_Exercise_
This exercise asks for every line of the material that includes the word "точки".

──────── Raw data

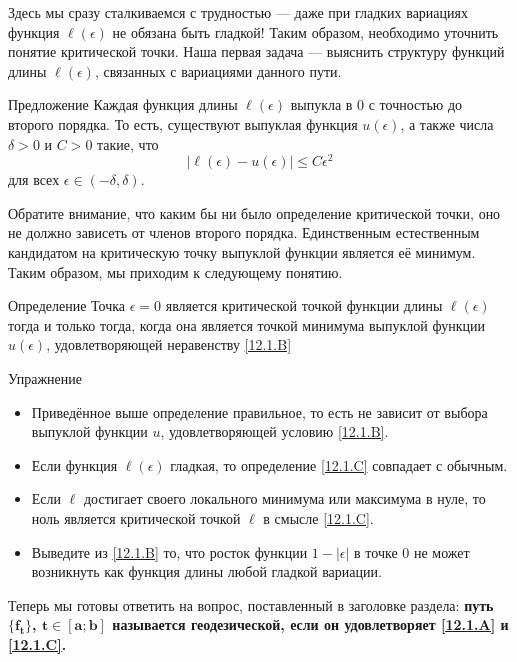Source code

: Здесь мы сразу сталкиваемся с трудностью --- даже при гладких вариациях функция $\ell(\epsilon)$ не обязана быть гладкой!
Таким образом, необходимо уточнить понятие критической точки.
Наша первая задача --- выяснить структуру функций длины $\ell(\epsilon)$, связанных с вариациями данного пути.

\begin{ex}{Предложение}\label{12.1.B}
Каждая функция длины $\ell(\epsilon)$ выпукла в $0$ с точностью до второго порядка.
То есть, существуют выпуклая функция $u(\epsilon)$, а также числа $\delta > 0$ и $C > 0$ такие, что 
\[|\ell(\epsilon) - u(\epsilon)| \le C\epsilon^2\]
для всех $\epsilon \in (-\delta, \delta)$.
\end{ex}

Обратите внимание, что каким бы ни было определение критической точки, оно не должно зависеть от членов второго порядка.
Единственным естественным кандидатом на критическую точку выпуклой функции является её минимум.
Таким образом, мы приходим к следующему понятию.

\begin{ex}{Определение}\label{12.1.C}
Точка $\epsilon = 0$ является критической точкой функции длины $\ell(\epsilon)$ тогда и только тогда, когда она является точкой минимума выпуклой функции $u(\epsilon)$, удовлетворяющей неравенству \ref{12.1.B}
\end{ex}

\begin{ex}{Упражнение}\label{12.1.D}
\begin{itemize}

\item Приведённое выше определение правильное, то есть не зависит от выбора выпуклой функции $u$, удовлетворяющей условию \ref{12.1.B}.


\item Если функция $\ell(\epsilon)$ гладкая, то определение \ref{12.1.C} совпадает с обычным.


\item Если $\ell$ достигает своего локального минимума или максимума в
  нуле, то ноль является критической точкой $\ell$ в смысле
  \ref{12.1.C}. 


\item Выведите из \ref{12.1.B} то, что росток функции $1 - |\epsilon|$
  в точке $0$ не может возникнуть как функция длины любой гладкой
  вариации.
\end{itemize}
\end{ex}

Теперь мы готовы ответить на вопрос, поставленный в заголовке раздела: \textbf{путь $\bm{\{f_t\}}$, $\bm{t\in[a; b]}$ называется геодезической, если он удовлетворяет \ref{12.1.A} и \ref{12.1.C}.}

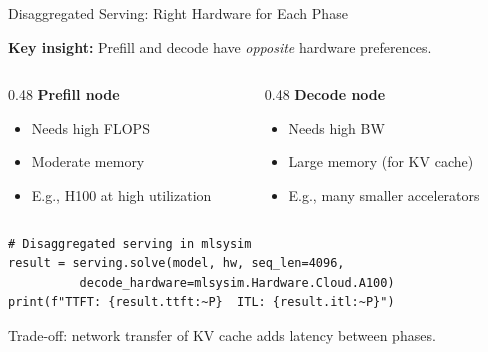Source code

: \documentclass[aspectratio=169, 12pt]{beamer}
\begin{document}
\begin{frame}[fragile]{Disaggregated Serving: Right Hardware for Each Phase}

\small
\textbf{Key insight:} Prefill and decode have \textit{opposite} hardware preferences.

\begin{columns}[T]
\begin{column}{0.48\textwidth}
\textbf{Prefill node}
\begin{itemize}\setlength\itemsep{2pt}
  \item Needs high FLOPS
  \item Moderate memory
  \item E.g., H100 at high utilization
\end{itemize}
\end{column}
\begin{column}{0.48\textwidth}
\textbf{Decode node}
\begin{itemize}\setlength\itemsep{2pt}
  \item Needs high BW
  \item Large memory (for KV cache)
  \item E.g., many smaller accelerators
\end{itemize}
\end{column}
\end{columns}

\vspace{0.3cm}
\begin{lstlisting}
# Disaggregated serving in mlsysim
result = serving.solve(model, hw, seq_len=4096,
          decode_hardware=mlsysim.Hardware.Cloud.A100)
print(f"TTFT: {result.ttft:~P}  ITL: {result.itl:~P}")
\end{lstlisting}

\vspace{0.2cm}
\alert{Trade-off: network transfer of KV cache adds latency between phases.}
\end{frame}
\end{document}
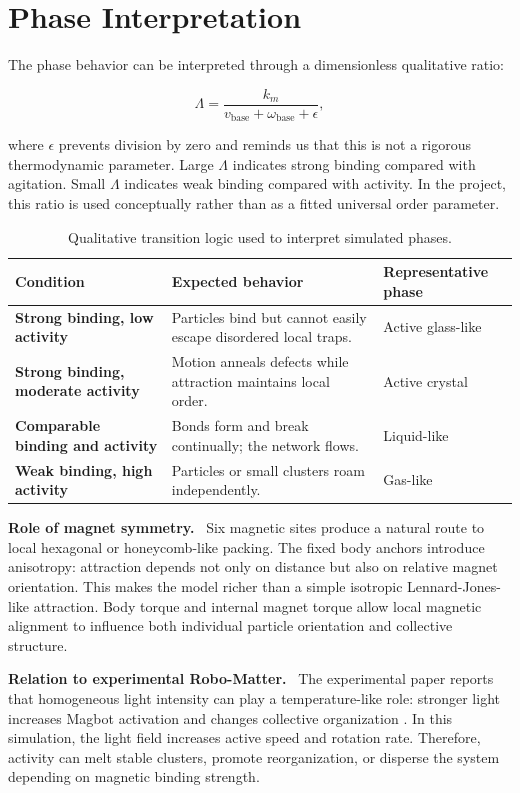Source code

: \documentclass[12pt,a4paper,oneside]{report}
\newcommand{\runin}[1]{\vspace{0.45em}\noindent\textbf{#1.}\ }
\begin{document}
\section{Phase Interpretation}
The phase behavior can be interpreted through a dimensionless qualitative ratio:

\begin{equation}
\Lambda =
\frac{k_m}{v_{\mathrm{base}}+\omega_{\mathrm{base}}+\epsilon},
\end{equation}

where $\epsilon$ prevents division by zero and reminds us that this is not a rigorous thermodynamic parameter. Large $\Lambda$ indicates strong binding compared with agitation. Small $\Lambda$ indicates weak binding compared with activity. In the project, this ratio is used conceptually rather than as a fitted universal order parameter.

\begin{table}[H]
\centering
\caption{Qualitative transition logic used to interpret simulated phases.}
\label{tab:transitionlogic}
\begin{tabularx}{\textwidth}{>{\bfseries}p{3.2cm}X X}
\toprule
Condition & Expected behavior & Representative phase \\
\midrule
Strong binding, low activity & Particles bind but cannot easily escape disordered local traps. & Active glass-like \\
Strong binding, moderate activity & Motion anneals defects while attraction maintains local order. & Active crystal \\
Comparable binding and activity & Bonds form and break continually; the network flows. & Liquid-like \\
Weak binding, high activity & Particles or small clusters roam independently. & Gas-like \\
\bottomrule
\end{tabularx}
\end{table}

\runin{Role of magnet symmetry}
Six magnetic sites produce a natural route to local hexagonal or honeycomb-like packing. The fixed body anchors introduce anisotropy: attraction depends not only on distance but also on relative magnet orientation. This makes the model richer than a simple isotropic Lennard-Jones-like attraction. Body torque and internal magnet torque allow local magnetic alignment to influence both individual particle orientation and collective structure.

\runin{Relation to experimental Robo-Matter}
The experimental paper reports that homogeneous light intensity can play a temperature-like role: stronger light increases Magbot activation and changes collective organization \cite{wang2024robomatter}. In this simulation, the light field increases active speed and rotation rate. Therefore, activity can melt stable clusters, promote reorganization, or disperse the system depending on magnetic binding strength.
\end{document}
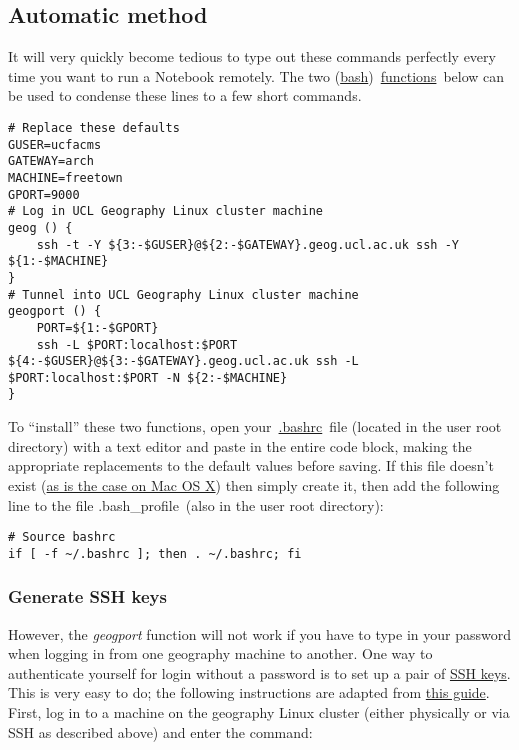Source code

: \documentclass[10pt,a4]{article}
\begin{document}
\subsection{Automatic method}

\label{362547}

It will very quickly become tedious to type out these commands perfectly
every time you want to run a Notebook remotely. The two
(\href{http://cs.lmu.edu/~ray/notes/bash/}{bash})~\href{https://www.shellscript.sh/functions.html}{functions}~below
can be used to condense these lines to a few short commands.


\begin{lstlisting}
# Replace these defaults
GUSER=ucfacms
GATEWAY=arch
MACHINE=freetown
GPORT=9000
# Log in UCL Geography Linux cluster machine
geog () {
    ssh -t -Y ${3:-$GUSER}@${2:-$GATEWAY}.geog.ucl.ac.uk ssh -Y ${1:-$MACHINE}
}
# Tunnel into UCL Geography Linux cluster machine
geogport () {
    PORT=${1:-$GPORT}
    ssh -L $PORT:localhost:$PORT ${4:-$GUSER}@${3:-$GATEWAY}.geog.ucl.ac.uk ssh -L $PORT:localhost:$PORT -N ${2:-$MACHINE}
}

\end{lstlisting}

To ``install'' these two functions, open
your~\href{http://superuser.com/questions/49289/what-is-the-bashrc-file}{.bashrc}~file
(located in the user root directory) with a text editor and paste in the
entire code block, making the appropriate replacements to the default
values before saving. If this file doesn't exist
(\href{http://apple.stackexchange.com/a/119714}{as is the case on Mac OS
X}) then simply create it, then add the following line to the file
.bash\_profile~(also in the user root directory):


\begin{lstlisting}
# Source bashrc
if [ -f ~/.bashrc ]; then . ~/.bashrc; fi
\end{lstlisting}

\subsubsection{Generate SSH keys}

\label{951039}

However, the \emph{geogport} function will not work if you have to type
in your password when logging in from one geography machine to another.
One way to authenticate yourself for login without a password is to set
up a pair of \href{https://wiki.archlinux.org/index.php/SSH_keys}{SSH
keys}. This is very easy to do; the following instructions are adapted
from
\href{https://www.digitalocean.com/community/tutorials/how-to-set-up-ssh-keys--2}{this
guide}. First, log in to a machine on the geography Linux cluster
(either physically or via SSH as described above) and enter the
command:~
\end{document}
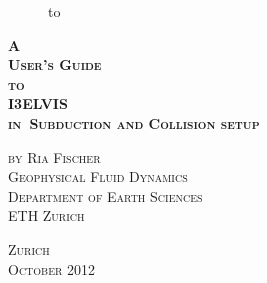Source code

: %

\begin{titlepage}
\begin{figure}[b!]
  \begin{center}
    \hbox to 
  \end{center}
\end{figure}
\begin{center}
\rule{0pt}{0pt}


\begin{Large}
\vspace*{3.75cm}
\begin{huge}
\textbf{\textsc{
A\\
User's Guide\\
to\\
I3ELVIS\\
in\
Subduction and Collision setup}}\\[0.75ex]
\end{huge}
\vspace*{2.75cm}

\textsc{by Ria Fischer}\\[0.75ex]
\textsc{Geophysical Fluid Dynamics}\\[0.75ex]
\textsc{Department of Earth Sciences}\\[0.75ex]
\textsc{ETH Zurich}\\[0.75ex]
\vspace*{5.75cm}
\end{Large}

\textsc{Zurich}\\
\textsc{October 2012}\\
\vspace*{0.75cm}

\end{center}
\end{titlepage}

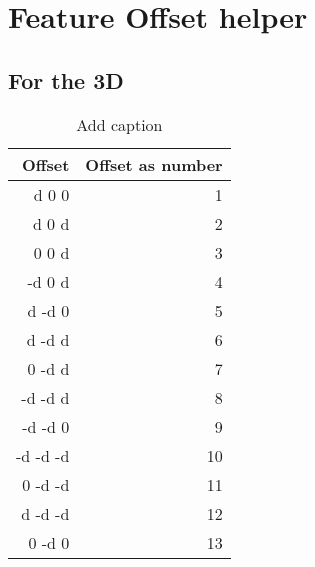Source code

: \chapter{Feature Offset helper}

\section{For the 3D}

\begin{table}[H]
  \centering
    \begin{tabular}{|r|r|}
    \hline
    Offset & Offset as number \\ \hline
    d 0 0 & 1 \\ \hline
    d 0 d & 2 \\ \hline
    0 0 d & 3 \\ \hline
    -d 0 d & 4 \\ \hline
    d -d 0 & 5 \\ \hline
    d -d d & 6 \\ \hline
    0 -d d & 7 \\ \hline
    -d -d d & 8 \\ \hline
    -d -d 0 & 9 \\ \hline
    -d -d -d & 10 \\ \hline
    0 -d -d & 11 \\ \hline
    d -d -d & 12 \\ \hline 
    0 -d 0 & 13 \\ \hline
    \end{tabular}%
  \caption{Add caption}\label{tab:addlabel}%
\end{table}%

────────────────

_Task output_
Таким образом, необходимо уточнить понятие критической точки.
Обратите внимание, что каким бы ни было определение критической точки, оно не должно зависеть от членов второго порядка.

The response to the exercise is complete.